(Entries supplied Opens)

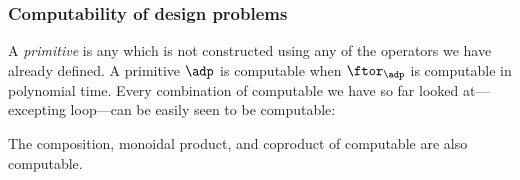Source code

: \subsubsection{Computability of  design problems}

A \emph{primitive}  is any  which is not constructed using any of the operators we have already defined.
A primitive  $\adp$ is computable when $\ftor_\adp$ is computable in polynomial time.
Every combination of computable  we have so far looked at---excepting loop---can be easily seen to be computable:

\begin{proposition}
    The composition, monoidal product, and coproduct of computable  are also computable.
\end{proposition}

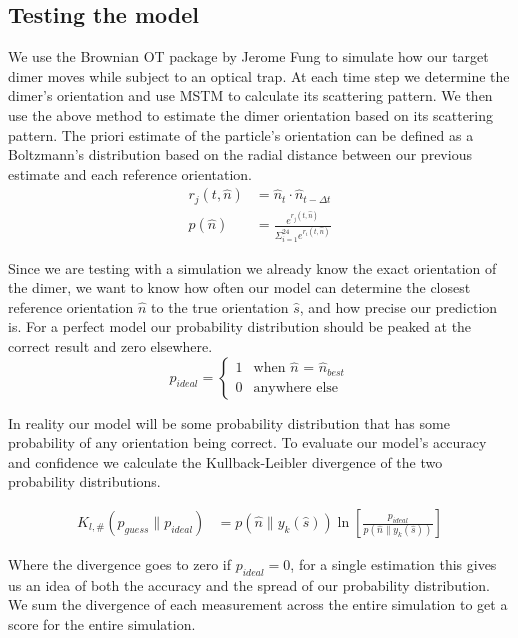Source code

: \documentclass[11pt]{article}
\begin{document}
	\subsection*{Testing the model}
	We use the Brownian OT package by Jerome Fung \cite{Brownian_OT} to simulate how our target dimer moves while subject to an optical trap. At each time step we determine the dimer's orientation and use MSTM to calculate its scattering pattern. We then use the above method to estimate the dimer orientation based on its scattering pattern. The priori estimate of the particle's orientation can be defined as a Boltzmann's distribution based on the radial distance between our previous estimate and each reference orientation. 
	\begin{align}
		r_j(t, \hat{n})&= \hat{n}_{t} \cdot \hat{n}_{t-\Delta t} \\
		p(\hat{n})&= \frac{e^{r_j(t,\hat{n})}}
		{\Sigma_{i=1}^{24}e^{r_i(t, \hat{n})}}
	\end{align}
	
	Since we are testing with a simulation we already know the exact orientation of the dimer, we want to know how often our model can determine the closest reference orientation $\hat{n}$ to the true orientation $\hat{s}$, and how precise our prediction is. For a perfect model our probability distribution should be peaked at the correct result and zero elsewhere.
	\begin{equation}
		p_{ideal}=
		\begin{cases}
			1 & \text{when $\hat{n}$ = $\hat{n}_{best}$}\\
			0 & \text{anywhere else}
		\end{cases}
	\end{equation}

	In reality our model will be some probability distribution that has some probability of any orientation being correct. To evaluate our model's accuracy and confidence we calculate the Kullback-Leibler divergence of the two probability distributions. 
	
	\begin{align}
		K_{l, \#}(p_{guess} \parallel p_{ideal}) &= 
		p(\hat{n}\parallel y_k(\hat{s})) \ln \left[
		\frac{p_{ideal}}{p(\hat{n}\parallel y_k(\hat{s}))}
		\right]
	\end{align}

	Where the divergence goes to zero if $p_{ideal}=0$, for a single estimation this gives us an idea of both the accuracy and the spread of our probability distribution. We sum the divergence of each measurement across the entire simulation to get a score for the entire simulation.
	
\end{document}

(Entries supplied Closes)

* What to do
Every word of the material above should be copied exactly; no pictures.

* Output of the task
Source code

: \subsubsection{Computability of  design problems}

A \emph{primitive}  is any  which is not constructed using any of the operators we have already defined.
A primitive  $\adp$ is computable when $\ftor_\adp$ is computable in polynomial time.
Every combination of computable  we have so far looked at---excepting loop---can be easily seen to be computable:

\begin{proposition}
    The composition, monoidal product, and coproduct of computable  are also computable.
\end{proposition}

Source code

: \documentclass[11pt]{article}
\begin{document}
	\subsection*{Testing the model}
	We use the Brownian OT package by Jerome Fung \cite{Brownian_OT} to simulate how our target dimer moves while subject to an optical trap. At each time step we determine the dimer's orientation and use MSTM to calculate its scattering pattern. We then use the above method to estimate the dimer orientation based on its scattering pattern. The priori estimate of the particle's orientation can be defined as a Boltzmann's distribution based on the radial distance between our previous estimate and each reference orientation. 
	\begin{align}
		r_j(t, \hat{n})&= \hat{n}_{t} \cdot \hat{n}_{t-\Delta t} \\
		p(\hat{n})&= \frac{e^{r_j(t,\hat{n})}}
		{\Sigma_{i=1}^{24}e^{r_i(t, \hat{n})}}
	\end{align}
	
	Since we are testing with a simulation we already know the exact orientation of the dimer, we want to know how often our model can determine the closest reference orientation $\hat{n}$ to the true orientation $\hat{s}$, and how precise our prediction is. For a perfect model our probability distribution should be peaked at the correct result and zero elsewhere.
	\begin{equation}
		p_{ideal}=
		\begin{cases}
			1 & \text{when $\hat{n}$ = $\hat{n}_{best}$}\\
			0 & \text{anywhere else}
		\end{cases}
	\end{equation}

	In reality our model will be some probability distribution that has some probability of any orientation being correct. To evaluate our model's accuracy and confidence we calculate the Kullback-Leibler divergence of the two probability distributions. 
	
	\begin{align}
		K_{l, \#}(p_{guess} \parallel p_{ideal}) &= 
		p(\hat{n}\parallel y_k(\hat{s})) \ln \left[
		\frac{p_{ideal}}{p(\hat{n}\parallel y_k(\hat{s}))}
		\right]
	\end{align}

	Where the divergence goes to zero if $p_{ideal}=0$, for a single estimation this gives us an idea of both the accuracy and the spread of our probability distribution. We sum the divergence of each measurement across the entire simulation to get a score for the entire simulation.
	
\end{document}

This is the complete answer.